What the task requires:
Answer with nothing except the number of lines in the listing that include the word "lining".

-- The data follows --

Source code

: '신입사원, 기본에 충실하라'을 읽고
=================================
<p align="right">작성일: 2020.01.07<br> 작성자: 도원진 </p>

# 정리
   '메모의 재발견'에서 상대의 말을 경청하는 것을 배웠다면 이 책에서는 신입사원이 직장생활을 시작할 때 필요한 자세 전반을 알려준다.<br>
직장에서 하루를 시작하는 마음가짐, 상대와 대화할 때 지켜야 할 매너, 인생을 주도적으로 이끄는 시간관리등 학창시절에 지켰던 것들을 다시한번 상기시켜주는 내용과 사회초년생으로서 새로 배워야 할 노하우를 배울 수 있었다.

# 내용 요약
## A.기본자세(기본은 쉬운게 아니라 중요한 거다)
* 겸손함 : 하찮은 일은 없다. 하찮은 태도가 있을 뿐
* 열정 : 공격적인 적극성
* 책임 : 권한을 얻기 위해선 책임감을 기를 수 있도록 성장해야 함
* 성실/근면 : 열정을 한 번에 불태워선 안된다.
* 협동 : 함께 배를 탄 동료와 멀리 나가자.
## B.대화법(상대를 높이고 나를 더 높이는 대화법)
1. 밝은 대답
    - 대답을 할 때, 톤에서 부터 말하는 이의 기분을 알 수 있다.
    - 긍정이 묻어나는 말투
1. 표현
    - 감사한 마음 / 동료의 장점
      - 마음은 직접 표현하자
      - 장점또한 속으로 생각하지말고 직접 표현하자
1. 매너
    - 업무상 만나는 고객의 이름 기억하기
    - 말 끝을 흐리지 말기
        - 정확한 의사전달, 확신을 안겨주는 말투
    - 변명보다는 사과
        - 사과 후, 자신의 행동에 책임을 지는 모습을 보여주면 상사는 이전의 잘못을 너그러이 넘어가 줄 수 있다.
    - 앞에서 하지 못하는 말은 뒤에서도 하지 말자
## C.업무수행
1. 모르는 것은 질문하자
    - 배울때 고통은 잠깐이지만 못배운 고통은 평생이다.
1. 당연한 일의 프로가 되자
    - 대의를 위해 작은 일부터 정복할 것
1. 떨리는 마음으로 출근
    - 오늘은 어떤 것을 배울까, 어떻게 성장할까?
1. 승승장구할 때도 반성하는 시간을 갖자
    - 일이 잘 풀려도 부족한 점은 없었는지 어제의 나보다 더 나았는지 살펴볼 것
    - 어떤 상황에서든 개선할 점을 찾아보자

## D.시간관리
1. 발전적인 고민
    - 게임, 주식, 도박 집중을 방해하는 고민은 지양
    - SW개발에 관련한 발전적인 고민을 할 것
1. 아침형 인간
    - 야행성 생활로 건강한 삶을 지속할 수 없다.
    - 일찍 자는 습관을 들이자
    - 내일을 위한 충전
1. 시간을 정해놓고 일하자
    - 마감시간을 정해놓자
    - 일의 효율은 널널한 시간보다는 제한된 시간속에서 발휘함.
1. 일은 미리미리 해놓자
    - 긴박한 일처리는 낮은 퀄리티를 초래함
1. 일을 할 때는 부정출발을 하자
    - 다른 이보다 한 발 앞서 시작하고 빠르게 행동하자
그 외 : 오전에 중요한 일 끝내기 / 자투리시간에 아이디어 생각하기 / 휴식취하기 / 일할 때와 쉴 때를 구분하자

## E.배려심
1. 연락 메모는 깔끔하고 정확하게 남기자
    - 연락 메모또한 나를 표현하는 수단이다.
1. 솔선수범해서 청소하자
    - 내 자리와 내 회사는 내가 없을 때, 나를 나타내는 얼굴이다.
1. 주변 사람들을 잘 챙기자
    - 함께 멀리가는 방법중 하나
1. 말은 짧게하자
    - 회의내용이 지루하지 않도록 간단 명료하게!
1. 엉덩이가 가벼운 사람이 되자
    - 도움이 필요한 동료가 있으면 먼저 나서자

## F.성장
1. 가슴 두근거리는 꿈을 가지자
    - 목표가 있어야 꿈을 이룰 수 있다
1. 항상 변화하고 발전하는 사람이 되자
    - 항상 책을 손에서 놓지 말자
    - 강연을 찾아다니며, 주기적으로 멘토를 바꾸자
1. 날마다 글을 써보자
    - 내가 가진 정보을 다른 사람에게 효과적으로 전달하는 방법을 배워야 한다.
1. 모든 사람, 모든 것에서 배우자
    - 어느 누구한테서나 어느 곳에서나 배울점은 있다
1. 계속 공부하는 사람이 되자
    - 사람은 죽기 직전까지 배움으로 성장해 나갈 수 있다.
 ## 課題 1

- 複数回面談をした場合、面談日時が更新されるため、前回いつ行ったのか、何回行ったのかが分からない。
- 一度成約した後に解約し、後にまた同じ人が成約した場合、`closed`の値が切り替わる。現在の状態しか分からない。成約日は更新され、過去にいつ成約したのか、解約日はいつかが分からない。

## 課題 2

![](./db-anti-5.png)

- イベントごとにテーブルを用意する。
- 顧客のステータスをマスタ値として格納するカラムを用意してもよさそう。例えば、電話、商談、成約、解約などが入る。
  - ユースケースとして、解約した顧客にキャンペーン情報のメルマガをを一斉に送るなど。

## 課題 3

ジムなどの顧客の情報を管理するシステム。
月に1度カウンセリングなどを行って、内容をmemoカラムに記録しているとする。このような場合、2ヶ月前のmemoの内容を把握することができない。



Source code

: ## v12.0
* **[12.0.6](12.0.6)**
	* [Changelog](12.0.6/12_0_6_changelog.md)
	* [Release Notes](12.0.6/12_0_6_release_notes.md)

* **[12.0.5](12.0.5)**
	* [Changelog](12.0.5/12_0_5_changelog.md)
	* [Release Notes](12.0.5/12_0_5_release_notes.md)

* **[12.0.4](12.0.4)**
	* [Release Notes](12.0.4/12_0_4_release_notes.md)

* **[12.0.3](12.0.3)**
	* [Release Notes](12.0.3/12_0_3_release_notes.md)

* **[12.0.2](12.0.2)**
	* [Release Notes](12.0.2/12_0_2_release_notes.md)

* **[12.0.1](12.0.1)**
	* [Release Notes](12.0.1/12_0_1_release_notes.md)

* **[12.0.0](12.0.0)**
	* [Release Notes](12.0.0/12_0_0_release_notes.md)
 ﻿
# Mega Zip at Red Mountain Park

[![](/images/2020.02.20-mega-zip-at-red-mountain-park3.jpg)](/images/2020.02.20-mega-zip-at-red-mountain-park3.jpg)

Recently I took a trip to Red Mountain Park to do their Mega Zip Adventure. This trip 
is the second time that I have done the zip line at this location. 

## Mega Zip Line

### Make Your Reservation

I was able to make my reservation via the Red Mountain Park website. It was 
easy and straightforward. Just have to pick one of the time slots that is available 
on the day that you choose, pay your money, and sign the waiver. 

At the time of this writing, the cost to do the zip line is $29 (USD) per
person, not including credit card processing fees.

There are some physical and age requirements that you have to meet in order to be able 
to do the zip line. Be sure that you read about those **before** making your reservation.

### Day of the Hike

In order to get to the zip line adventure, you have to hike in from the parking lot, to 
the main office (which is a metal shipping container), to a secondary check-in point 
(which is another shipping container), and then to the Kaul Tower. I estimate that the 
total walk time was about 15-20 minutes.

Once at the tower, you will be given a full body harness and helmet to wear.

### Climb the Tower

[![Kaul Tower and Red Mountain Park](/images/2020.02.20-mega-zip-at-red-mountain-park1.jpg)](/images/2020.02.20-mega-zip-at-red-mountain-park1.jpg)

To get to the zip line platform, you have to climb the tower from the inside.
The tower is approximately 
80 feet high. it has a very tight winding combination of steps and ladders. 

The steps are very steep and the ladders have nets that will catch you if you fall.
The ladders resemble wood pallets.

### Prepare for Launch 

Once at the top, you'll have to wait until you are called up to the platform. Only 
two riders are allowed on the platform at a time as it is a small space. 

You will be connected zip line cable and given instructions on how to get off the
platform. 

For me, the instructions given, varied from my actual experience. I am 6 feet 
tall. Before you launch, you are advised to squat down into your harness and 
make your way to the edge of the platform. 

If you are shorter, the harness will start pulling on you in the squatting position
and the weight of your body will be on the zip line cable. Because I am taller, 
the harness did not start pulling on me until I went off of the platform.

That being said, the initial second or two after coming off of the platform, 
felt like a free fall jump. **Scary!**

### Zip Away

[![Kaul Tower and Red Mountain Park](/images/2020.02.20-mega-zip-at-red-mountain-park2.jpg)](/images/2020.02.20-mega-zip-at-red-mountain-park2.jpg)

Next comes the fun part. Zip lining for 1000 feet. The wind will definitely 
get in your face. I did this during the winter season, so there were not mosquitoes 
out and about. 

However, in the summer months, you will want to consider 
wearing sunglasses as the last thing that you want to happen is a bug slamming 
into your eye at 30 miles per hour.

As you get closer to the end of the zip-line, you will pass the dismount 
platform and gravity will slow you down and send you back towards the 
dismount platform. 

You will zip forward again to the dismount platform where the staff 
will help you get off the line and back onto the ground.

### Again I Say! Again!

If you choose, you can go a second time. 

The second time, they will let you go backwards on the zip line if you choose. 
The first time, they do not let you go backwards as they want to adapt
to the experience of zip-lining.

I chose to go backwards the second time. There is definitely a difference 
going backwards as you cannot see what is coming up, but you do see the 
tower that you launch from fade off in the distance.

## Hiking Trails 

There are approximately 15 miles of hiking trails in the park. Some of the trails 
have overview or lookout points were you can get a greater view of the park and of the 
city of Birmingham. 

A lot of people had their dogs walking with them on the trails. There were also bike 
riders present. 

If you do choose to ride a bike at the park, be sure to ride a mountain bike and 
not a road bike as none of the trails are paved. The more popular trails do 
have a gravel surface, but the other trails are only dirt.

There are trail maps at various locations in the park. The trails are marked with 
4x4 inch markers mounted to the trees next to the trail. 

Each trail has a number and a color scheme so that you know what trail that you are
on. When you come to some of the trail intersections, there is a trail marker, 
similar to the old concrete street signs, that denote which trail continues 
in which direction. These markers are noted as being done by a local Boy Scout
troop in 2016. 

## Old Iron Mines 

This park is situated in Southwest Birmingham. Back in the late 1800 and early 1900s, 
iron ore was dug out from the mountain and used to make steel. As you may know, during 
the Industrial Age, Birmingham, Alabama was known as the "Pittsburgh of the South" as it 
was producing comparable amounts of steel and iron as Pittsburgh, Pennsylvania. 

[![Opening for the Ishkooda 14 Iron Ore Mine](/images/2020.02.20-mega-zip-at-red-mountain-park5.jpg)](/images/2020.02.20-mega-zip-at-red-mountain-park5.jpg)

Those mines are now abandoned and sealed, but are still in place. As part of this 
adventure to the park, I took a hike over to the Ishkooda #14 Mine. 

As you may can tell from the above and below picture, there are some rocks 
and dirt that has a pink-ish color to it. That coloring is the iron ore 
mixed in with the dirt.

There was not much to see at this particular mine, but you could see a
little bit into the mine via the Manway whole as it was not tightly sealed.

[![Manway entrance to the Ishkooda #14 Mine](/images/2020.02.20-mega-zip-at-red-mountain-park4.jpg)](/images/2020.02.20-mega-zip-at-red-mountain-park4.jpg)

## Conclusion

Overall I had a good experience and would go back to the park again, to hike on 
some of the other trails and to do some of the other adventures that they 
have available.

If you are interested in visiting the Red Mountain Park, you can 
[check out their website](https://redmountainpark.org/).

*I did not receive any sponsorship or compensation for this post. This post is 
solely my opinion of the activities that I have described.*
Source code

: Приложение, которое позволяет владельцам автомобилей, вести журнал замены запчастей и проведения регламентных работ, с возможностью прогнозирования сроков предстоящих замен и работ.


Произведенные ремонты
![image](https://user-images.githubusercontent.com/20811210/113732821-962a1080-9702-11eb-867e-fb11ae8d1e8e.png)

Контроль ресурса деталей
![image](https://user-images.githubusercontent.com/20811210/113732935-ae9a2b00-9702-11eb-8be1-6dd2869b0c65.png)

-- The data concluded --

Answer below:
2